## [THE INPUT]
-.-.-

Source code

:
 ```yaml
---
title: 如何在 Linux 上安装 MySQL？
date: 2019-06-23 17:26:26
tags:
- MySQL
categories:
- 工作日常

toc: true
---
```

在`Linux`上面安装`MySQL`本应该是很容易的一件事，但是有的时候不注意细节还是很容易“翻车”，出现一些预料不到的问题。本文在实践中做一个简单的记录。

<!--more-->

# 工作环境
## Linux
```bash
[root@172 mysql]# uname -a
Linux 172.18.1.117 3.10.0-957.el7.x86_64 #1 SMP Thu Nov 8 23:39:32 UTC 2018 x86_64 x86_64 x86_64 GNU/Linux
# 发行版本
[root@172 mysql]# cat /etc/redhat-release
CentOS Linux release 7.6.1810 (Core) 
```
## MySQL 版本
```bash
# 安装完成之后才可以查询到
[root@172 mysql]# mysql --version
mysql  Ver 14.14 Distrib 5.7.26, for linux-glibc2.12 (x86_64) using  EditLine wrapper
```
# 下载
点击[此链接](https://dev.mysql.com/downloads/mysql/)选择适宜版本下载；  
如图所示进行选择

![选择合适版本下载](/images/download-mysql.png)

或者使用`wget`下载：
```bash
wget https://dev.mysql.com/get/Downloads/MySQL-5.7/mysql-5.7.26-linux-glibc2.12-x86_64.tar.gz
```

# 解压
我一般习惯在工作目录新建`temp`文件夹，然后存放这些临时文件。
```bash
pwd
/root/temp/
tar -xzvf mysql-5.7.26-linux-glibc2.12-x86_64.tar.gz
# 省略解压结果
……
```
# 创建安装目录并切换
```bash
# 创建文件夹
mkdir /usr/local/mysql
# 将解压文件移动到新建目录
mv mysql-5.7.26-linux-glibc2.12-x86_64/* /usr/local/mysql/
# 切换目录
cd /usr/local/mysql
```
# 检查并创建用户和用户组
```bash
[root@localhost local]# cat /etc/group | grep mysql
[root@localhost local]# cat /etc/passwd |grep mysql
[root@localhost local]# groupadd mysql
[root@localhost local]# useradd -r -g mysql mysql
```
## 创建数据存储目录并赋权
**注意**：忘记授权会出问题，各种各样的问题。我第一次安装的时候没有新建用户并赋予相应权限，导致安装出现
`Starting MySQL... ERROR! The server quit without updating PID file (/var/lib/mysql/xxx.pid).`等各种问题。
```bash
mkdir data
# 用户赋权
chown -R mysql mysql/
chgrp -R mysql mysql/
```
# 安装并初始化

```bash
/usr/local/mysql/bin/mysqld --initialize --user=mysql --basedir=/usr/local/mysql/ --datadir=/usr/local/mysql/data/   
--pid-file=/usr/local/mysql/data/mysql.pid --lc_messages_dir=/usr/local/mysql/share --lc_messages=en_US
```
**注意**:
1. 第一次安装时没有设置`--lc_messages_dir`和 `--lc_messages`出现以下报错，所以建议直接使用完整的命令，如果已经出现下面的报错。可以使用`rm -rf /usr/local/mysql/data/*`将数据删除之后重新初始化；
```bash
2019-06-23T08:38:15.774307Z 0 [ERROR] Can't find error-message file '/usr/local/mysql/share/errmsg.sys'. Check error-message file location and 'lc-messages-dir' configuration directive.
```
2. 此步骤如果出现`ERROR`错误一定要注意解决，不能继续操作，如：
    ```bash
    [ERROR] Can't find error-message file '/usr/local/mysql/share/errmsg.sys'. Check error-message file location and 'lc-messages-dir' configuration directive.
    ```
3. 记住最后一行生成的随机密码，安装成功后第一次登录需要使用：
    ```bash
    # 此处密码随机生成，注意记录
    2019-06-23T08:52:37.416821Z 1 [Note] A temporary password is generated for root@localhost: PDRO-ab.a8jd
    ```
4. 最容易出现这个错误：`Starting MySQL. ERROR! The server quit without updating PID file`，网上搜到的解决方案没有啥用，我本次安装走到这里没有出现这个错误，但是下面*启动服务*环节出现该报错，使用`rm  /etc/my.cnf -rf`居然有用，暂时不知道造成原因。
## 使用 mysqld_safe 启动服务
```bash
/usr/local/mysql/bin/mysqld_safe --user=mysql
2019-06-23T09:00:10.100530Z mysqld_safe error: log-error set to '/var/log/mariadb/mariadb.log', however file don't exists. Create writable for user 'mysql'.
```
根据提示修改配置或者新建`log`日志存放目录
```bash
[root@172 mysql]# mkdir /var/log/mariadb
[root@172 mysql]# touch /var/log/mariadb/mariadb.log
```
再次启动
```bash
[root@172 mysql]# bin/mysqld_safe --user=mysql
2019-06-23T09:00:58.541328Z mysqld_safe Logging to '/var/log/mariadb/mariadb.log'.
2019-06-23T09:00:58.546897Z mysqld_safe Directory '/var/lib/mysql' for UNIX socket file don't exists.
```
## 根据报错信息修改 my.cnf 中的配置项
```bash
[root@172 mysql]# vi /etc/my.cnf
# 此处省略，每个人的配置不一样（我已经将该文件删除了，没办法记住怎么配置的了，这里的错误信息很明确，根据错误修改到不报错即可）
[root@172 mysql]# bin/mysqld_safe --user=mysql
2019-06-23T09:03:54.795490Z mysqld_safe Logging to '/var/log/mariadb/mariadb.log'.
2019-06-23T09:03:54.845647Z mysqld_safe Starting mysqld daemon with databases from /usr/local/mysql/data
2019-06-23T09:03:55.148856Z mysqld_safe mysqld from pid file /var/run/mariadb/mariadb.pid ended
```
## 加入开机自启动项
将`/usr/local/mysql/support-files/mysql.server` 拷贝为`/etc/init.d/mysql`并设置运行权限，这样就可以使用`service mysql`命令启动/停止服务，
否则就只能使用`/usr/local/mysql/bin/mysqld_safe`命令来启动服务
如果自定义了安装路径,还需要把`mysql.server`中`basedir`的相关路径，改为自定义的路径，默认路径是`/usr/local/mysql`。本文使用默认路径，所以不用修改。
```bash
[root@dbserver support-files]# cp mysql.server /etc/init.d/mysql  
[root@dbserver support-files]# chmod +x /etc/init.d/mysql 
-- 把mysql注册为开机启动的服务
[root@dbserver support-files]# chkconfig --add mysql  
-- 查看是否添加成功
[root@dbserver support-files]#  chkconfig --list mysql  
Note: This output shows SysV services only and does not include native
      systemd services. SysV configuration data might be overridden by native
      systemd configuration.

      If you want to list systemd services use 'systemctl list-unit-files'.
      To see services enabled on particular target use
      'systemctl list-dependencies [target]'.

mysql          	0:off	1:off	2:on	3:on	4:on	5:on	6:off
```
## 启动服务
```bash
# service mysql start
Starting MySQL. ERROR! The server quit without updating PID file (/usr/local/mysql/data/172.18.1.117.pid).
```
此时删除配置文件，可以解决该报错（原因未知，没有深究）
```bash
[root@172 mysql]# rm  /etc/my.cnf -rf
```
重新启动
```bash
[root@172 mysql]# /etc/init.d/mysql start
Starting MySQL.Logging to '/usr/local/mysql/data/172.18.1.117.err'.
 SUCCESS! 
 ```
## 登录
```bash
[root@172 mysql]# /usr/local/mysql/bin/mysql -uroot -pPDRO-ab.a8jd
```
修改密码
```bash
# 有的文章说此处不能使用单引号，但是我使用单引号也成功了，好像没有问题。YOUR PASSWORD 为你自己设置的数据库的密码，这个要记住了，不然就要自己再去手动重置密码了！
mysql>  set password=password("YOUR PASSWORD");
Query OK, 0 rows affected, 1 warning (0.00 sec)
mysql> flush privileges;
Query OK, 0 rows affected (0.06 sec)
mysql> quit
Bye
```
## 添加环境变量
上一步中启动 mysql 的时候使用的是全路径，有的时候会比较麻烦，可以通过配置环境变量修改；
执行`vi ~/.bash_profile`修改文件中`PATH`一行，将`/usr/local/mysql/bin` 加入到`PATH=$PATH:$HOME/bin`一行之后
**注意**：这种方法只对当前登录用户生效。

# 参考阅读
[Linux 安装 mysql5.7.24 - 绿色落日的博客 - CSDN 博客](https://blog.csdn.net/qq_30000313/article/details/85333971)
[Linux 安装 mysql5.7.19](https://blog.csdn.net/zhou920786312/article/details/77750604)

-.-.-

## [REQUIREMENT]
Copy all lines from the data that hold the word "grep".

## [SOLUTION FOR THIS PROBLEM]
[root@localhost local]# cat /etc/group | grep mysql
[root@localhost local]# cat /etc/passwd |grep mysql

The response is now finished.